*** Opening DATA SHOWN ***

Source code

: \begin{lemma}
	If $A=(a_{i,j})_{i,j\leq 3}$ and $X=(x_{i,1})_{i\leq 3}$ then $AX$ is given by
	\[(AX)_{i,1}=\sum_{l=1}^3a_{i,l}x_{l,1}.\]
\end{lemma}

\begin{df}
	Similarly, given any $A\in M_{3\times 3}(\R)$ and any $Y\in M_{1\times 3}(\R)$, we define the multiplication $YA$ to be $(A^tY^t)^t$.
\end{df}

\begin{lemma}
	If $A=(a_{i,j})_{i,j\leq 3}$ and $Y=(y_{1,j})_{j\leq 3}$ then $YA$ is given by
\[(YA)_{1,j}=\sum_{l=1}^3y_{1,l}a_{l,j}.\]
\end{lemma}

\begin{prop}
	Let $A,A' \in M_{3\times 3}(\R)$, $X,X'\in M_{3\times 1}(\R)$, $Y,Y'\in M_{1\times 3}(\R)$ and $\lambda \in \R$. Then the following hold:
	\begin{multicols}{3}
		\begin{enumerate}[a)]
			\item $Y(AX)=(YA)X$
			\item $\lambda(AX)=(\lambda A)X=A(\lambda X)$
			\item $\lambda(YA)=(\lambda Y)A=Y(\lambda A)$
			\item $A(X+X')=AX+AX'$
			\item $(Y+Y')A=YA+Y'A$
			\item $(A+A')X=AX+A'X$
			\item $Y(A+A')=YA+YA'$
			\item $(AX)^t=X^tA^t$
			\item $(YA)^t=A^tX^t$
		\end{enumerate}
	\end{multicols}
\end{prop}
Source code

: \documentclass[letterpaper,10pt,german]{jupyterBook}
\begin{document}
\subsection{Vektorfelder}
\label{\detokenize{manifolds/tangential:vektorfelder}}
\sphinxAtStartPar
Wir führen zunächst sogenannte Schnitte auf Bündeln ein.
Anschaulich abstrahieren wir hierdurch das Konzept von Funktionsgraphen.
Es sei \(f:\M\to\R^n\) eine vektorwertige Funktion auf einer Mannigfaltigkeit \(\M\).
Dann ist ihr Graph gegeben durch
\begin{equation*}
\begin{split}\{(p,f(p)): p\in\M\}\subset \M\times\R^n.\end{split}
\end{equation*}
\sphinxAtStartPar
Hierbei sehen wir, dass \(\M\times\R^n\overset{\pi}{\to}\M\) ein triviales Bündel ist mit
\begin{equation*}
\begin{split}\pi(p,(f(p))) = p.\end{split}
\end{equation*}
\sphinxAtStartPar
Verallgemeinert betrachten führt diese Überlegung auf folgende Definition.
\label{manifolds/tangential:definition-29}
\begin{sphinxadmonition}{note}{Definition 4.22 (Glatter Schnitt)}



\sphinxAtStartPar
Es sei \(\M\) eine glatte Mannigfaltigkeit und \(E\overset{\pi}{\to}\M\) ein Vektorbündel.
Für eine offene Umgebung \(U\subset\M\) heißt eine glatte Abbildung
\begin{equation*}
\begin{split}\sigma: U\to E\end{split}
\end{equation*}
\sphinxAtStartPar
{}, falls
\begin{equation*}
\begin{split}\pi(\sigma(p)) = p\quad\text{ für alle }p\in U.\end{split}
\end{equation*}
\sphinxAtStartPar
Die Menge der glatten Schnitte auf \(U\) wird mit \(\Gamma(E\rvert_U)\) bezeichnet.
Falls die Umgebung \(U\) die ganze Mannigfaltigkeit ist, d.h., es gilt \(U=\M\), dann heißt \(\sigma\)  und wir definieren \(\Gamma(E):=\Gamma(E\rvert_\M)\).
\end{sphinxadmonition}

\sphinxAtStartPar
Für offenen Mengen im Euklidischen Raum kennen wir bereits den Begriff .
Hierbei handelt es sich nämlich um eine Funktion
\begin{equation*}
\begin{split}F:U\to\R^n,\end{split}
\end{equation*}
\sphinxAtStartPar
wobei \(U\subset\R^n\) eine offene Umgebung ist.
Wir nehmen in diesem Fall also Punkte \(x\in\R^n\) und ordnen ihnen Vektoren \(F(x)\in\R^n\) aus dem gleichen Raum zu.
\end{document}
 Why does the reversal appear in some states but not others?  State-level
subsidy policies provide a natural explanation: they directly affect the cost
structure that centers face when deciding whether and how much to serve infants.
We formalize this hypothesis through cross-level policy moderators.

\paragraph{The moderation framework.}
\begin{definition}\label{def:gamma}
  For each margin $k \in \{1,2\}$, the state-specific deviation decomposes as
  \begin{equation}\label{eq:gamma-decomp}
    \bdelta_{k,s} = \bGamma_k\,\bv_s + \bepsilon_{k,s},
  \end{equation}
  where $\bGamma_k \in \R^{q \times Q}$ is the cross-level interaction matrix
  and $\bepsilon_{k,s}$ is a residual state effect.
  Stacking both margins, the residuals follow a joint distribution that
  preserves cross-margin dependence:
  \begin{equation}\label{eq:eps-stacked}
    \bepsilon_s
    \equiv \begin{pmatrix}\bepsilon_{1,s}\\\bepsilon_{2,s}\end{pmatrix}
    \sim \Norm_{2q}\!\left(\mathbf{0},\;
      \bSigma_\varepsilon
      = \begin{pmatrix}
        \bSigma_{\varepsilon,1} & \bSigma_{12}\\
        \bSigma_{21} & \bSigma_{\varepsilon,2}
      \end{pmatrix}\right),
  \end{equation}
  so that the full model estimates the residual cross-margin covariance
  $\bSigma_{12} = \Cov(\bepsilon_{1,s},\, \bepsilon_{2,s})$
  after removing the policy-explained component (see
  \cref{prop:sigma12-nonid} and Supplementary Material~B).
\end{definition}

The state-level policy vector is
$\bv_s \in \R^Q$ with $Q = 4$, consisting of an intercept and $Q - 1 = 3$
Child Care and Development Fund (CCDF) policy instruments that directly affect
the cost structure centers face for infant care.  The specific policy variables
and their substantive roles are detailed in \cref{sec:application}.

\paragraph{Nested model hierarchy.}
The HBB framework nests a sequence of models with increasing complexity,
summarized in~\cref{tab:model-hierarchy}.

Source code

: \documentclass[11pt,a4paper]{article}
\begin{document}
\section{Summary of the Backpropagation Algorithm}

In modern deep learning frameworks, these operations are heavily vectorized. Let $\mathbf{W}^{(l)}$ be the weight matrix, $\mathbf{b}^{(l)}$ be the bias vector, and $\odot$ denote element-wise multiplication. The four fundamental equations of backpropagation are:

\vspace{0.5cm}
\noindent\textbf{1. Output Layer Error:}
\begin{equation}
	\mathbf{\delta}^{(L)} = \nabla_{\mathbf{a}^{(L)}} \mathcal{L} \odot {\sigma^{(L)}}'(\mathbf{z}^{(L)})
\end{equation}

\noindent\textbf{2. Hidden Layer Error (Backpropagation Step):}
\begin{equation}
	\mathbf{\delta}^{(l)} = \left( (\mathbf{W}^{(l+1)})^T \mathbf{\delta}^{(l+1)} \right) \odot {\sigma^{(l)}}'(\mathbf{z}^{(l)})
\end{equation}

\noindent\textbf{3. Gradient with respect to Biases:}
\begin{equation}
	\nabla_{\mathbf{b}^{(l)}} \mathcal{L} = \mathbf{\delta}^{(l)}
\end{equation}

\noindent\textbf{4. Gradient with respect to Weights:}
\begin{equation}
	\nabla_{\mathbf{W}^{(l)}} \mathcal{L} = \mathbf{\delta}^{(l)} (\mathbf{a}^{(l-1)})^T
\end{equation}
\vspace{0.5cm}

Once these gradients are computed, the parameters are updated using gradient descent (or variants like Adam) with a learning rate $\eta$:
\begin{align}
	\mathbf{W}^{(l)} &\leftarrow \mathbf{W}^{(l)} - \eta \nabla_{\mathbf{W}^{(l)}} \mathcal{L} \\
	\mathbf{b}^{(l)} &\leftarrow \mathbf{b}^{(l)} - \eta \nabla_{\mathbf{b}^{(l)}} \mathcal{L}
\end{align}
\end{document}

*** Closing DATA SHOWN ***

• TASK PROMPT
Locate the word "vector" in the entries, and copy every line where it is found.

• WRITTEN ANSWER
The state-level policy vector is
In modern deep learning frameworks, these operations are heavily vectorized. Let $\mathbf{W}^{(l)}$ be the weight matrix, $\mathbf{b}^{(l)}$ be the bias vector, and $\odot$ denote element-wise multiplication. The four fundamental equations of backpropagation are:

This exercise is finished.